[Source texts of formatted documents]
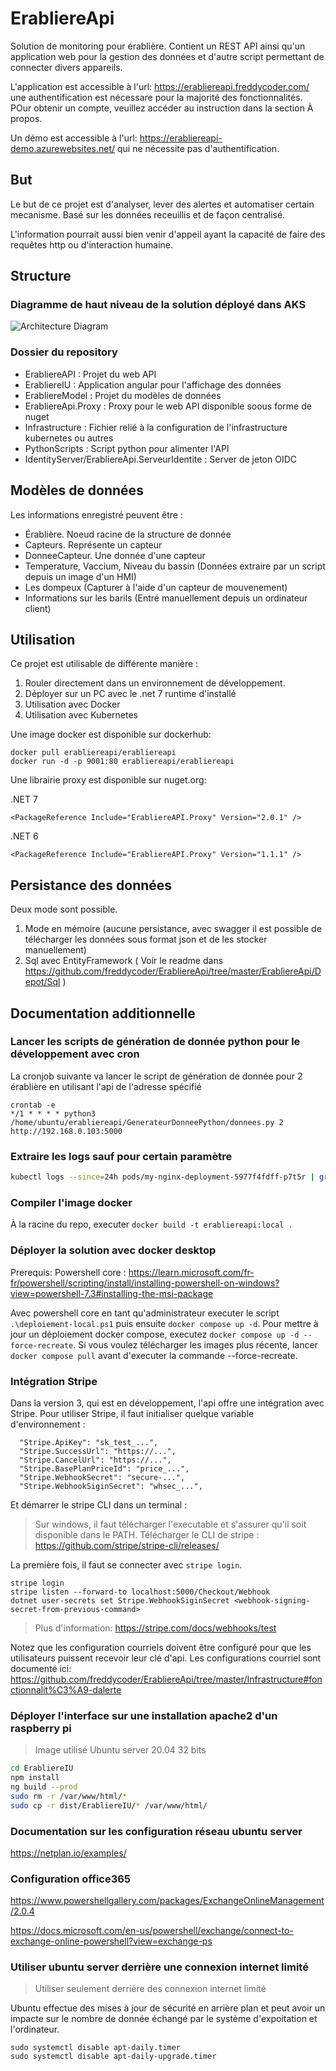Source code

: # ErabliereApi
Solution de monitoring pour érablière. Contient un REST API ainsi qu'un application web pour la gestion des données et d'autre script permettant de connecter divers appareils.

L'application est accessible à l'url: https://erabliereapi.freddycoder.com/ une authentification est nécessare pour la majorité des fonctionnalités. POur obtenir un compte, veuillez accéder au instruction dans la section À propos.

Un démo est accessible à l'url: https://erabliereapi-demo.azurewebsites.net/ qui ne nécessite pas d'authentification.

## But
Le but de ce projet est d'analyser, lever des alertes et automatiser certain mecanisme. Basé sur les données receuillis et de façon centralisé.

L'information pourrait aussi bien venir d'appeil ayant la capacité de faire des requêtes http ou d'interaction humaine.

## Structure

### Diagramme de haut niveau de la solution déployé dans AKS

![Architecture Diagram](https://github.com/freddycoder/ErabliereApi/blob/master/Diagrams/ErabliereApi.drawio.png?raw=true)

### Dossier du repository
- ErabliereAPI : Projet du web API
- ErabliereIU : Application angular pour l'affichage des données
- ErabliereModel : Projet du modèles de données
- ErabliereApi.Proxy : Proxy pour le web API disponible soous forme de nuget
- Infrastructure : Fichier relié à la configuration de l'infrastructure	kubernetes ou autres
- PythonScripts : Script python pour alimenter l'API
- IdentityServer/ErabliereApi.ServeurIdentite : Server de jeton OIDC

## Modèles de données
Les informations enregistré peuvent être :

- Érablière. Noeud racine de la structure de donnée
- Capteurs. Représente un capteur
- DonneeCapteur. Une donnée d'une capteur
- Temperature, Vaccium, Niveau du bassin (Données extraire par un script depuis un image d'un HMI)
- Les dompeux (Capturer à l'aide d'un capteur de mouvenement)
- Informations sur les barils (Entré manuellement depuis un ordinateur client)

## Utilisation

Ce projet est utilisable de différente manière :
1. Rouler directement dans un environnement de développement.
2. Déployer sur un PC avec le .net 7 runtime d'installé
2. Utilisation avec Docker
3. Utilisation avec Kubernetes

Une image docker est disponible sur dockerhub:

```
docker pull erabliereapi/erabliereapi
docker run -d -p 9001:80 erabliereapi/erabliereapi
```

Une librairie proxy est disponible sur nuget.org:

.NET 7
```
<PackageReference Include="ErabliereAPI.Proxy" Version="2.0.1" />
```

.NET 6
```
<PackageReference Include="ErabliereAPI.Proxy" Version="1.1.1" />
```

## Persistance des données

Deux mode sont possible. 

1. Mode en mémoire (aucune persistance, avec swagger il est possible de télécharger les données sous format json et de les stocker manuellement)
2. Sql avec EntityFramework ( Voir le readme dans https://github.com/freddycoder/ErabliereApi/tree/master/ErabliereApi/Depot/Sql )

## Documentation additionnelle

### Lancer les scripts de génération de donnée python pour le développement avec cron

La cronjob suivante va lancer le script de génération de donnée pour 2 érablière en utilisant l'api de l'adresse spécifié

```
crontab -e
*/1 * * * * python3 /home/ubuntu/erabliereapi/GenerateurDonneePython/donnees.py 2 http://192.168.0.103:5000
```

### Extraire les logs sauf pour certain paramètre

```bash
kubectl logs --since=24h pods/my-nginx-deployment-5977f4fdff-p7t5r | grep erabliere | grep -i -v 'param1|param2'
```

### Compiler l'image docker

À la racine du repo, executer ```docker build -t erabliereapi:local .```

### Déployer la solution avec docker desktop

Prerequis: Powershell core : https://learn.microsoft.com/fr-fr/powershell/scripting/install/installing-powershell-on-windows?view=powershell-7.3#installing-the-msi-package

Avec powershell core en tant qu'administrateur executer le script ```.\deploiement-local.ps1``` puis ensuite ```docker compose up -d```. Pour mettre à jour un déploiement docker compose, executez ```docker compose up -d --force-recreate```. Si vous voulez télécharger les images plus récente, lancer ```docker compose pull``` avant d'executer la commande --force-recreate.

### Intégration Stripe

Dans la version 3, qui est en développement, l'api offre une intégration avec Stripe. Pour utiliser Stripe, il faut initialiser quelque variable d'environnement :

```
  "Stripe.ApiKey": "sk_test_...",
  "Stripe.SuccessUrl": "https://...",
  "Stripe.CancelUrl": "https://...",
  "Stripe.BasePlanPriceId": "price_...",
  "Stripe.WebhookSecret": "secure-...",
  "Stripe.WebhookSiginSecret": "whsec_...",
```

Et démarrer le stripe CLI dans un terminal :

> Sur windows, il faut télécharger l'executable et s'assurer qu'il soit disponible dans le PATH.
> Télécharger le CLI de stripe : https://github.com/stripe/stripe-cli/releases/

La première fois, il faut se connecter avec ```stripe login```.
```
stripe login
stripe listen --forward-to localhost:5000/Checkout/Webhook
dotnet user-secrets set Stripe.WebhookSiginSecret <webhook-signing-secret-from-previous-command>
```

> Plus d'information: https://stripe.com/docs/webhooks/test

Notez que les configuration courriels doivent être configuré pour que les utilisateurs puissent recevoir leur clé d'api. Les configurations courriel sont documenté ici: https://github.com/freddycoder/ErabliereApi/tree/master/Infrastructure#fonctionnalit%C3%A9-dalerte

### Déployer l'interface sur une installation apache2 d'un raspberry pi

> Image utilisé Ubuntu server 20.04 32 bits

```bash
cd ErabliereIU
npm install
ng build --prod
sudo rm -r /var/www/html/*
sudo cp -r dist/ErabliereIU/* /var/www/html/
```

### Documentation sur les configuration réseau ubuntu server

https://netplan.io/examples/

### Configuration office365

https://www.powershellgallery.com/packages/ExchangeOnlineManagement/2.0.4

https://docs.microsoft.com/en-us/powershell/exchange/connect-to-exchange-online-powershell?view=exchange-ps

### Utiliser ubuntu server derrière une connexion internet limité

> Utiliser seulement derrière des connexion internet limité

Ubuntu effectue des mises à jour de sécurité en arrière plan et peut avoir un impacte sur le nombre de donnée échangé par le système d'expoitation et l'ordinateur.

```
sudo systemctl disable apt-daily.timer
sudo systemctl disable apt-daily-upgrade.timer
```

TASK STATEMENT
Every line in the records above that contains the word "environnement" should be copied out.

FINISHED EXERCISE
1. Rouler directement dans un environnement de développement.
Dans la version 3, qui est en développement, l'api offre une intégration avec Stripe. Pour utiliser Stripe, il faut initialiser quelque variable d'environnement :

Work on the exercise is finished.